The exhibition, titled ‘Jiva’, showcases the National Award-winning artist’s works crafted over the past 15 years with acrylic, pen and ink on canvas and paper. Curated by noted art historian and scholar Uma Nair, and hosted by Sanya Malik’s Black Cube Gallery, the week-long exhibition opens on April 27, and goes on till May 3, at Bikaner House in the Main Art Gallery.
The preview of the exhibition will be held from 6-9 PM on April 27.
Ratish Nanda, renowned Indian conservation architect and CEO of Aga Khan Trust for Culture (AKTC), will inaugurate the exhibition on April 27. He will also launch Sansanwal’s book ‘Meditations on Trees’ (Black Cube and Aleph Books) authored by curator Uma Nair, at the Ballroom, Bikaner House to a distinguished gathering of India’s famous artists, collectors and friends.
Nanda is India’s most famous restoration, reclamation and renewal architect, responsible for the landscaping of the Sundar Nursery area, spread over 100 acres, a project of AKTC. In 2018, TIME magazine featured Sundar Nursery among the 100 best places in the world.
In a happy coincidence, Ompal’s paintings on trees and nature come as the world celebrates April as Earth Month.
Ompal’s paintings move from solitary studies of the roots and branches of the trees, to collective groups that take on different shapes, telling the story of Krishna holding aloft the Govardhan hill, or Christ’s Last Supper, of Shiva and Parvati’s wedding, or even the Kurukshetra war with the Pandavas and Kauravas facing off.
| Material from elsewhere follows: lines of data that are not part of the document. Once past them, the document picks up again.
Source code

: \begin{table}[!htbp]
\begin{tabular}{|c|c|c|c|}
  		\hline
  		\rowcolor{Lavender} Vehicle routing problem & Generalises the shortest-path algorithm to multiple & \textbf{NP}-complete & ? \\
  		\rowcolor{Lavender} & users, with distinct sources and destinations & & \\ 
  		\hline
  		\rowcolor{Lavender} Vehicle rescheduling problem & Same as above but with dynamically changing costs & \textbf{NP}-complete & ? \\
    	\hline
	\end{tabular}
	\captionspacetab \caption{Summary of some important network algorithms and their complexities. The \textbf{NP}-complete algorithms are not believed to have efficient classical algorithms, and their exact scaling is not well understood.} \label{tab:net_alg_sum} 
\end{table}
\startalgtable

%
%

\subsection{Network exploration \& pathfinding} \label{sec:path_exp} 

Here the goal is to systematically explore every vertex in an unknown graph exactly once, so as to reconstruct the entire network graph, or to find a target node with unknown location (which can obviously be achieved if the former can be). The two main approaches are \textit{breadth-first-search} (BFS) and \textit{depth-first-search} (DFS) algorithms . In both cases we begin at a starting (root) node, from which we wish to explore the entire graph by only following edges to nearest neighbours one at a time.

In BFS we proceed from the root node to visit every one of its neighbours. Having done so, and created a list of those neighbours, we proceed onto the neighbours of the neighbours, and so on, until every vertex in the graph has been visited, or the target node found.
The paintings, done in ochre, sienna or shades of blue, are meditative in nature, and bear the artist’s trademark style where the long, intertwining roots and branches take on a human form and almost seem to speak.
“When I draw the trees, they come out in a meditative form,” says Ompal. His works have been featured in several solo exhibitions previously, including at the Museum Gallery, Mumbai; LTG Gallery, New Delhi, and Shridharani Gallery, New Delhi, as well as in group shows held at the Nehru Center in London, and in Yugoslavia.
Elaborating on his style, Uma Nair says: “As an artist, Ompal is a pilgrim who walks miles to find trees of his sensibility and sensitivity. When you look at his works, you sense a deep spiritual aura that fulfils him. His prowess for branching threaded twigs and leaves and berries and birds all become a rhythm.”
Sanya Malik of Black Cube Gallery says: “Ompal Sansanwal’s captivating oeuvre intricately weaves the profound narrative of humanity’s symbiotic bond with nature, with an emphasis on the primordial significance of trees and roots as the cradle of existence.”
Explaining his long break from the world of solo exhibitions, Ompal says that he was preparing for his ‘Jiva’ show. “I was preparing for the last 15 years,” he says.
Born in 1964, Sansanwal, an alumnus of Delhi College of Art, was the recipient of the National Award in 2002 and the 1991 All India Award, by the Rajasthan Lalit Kala Academy.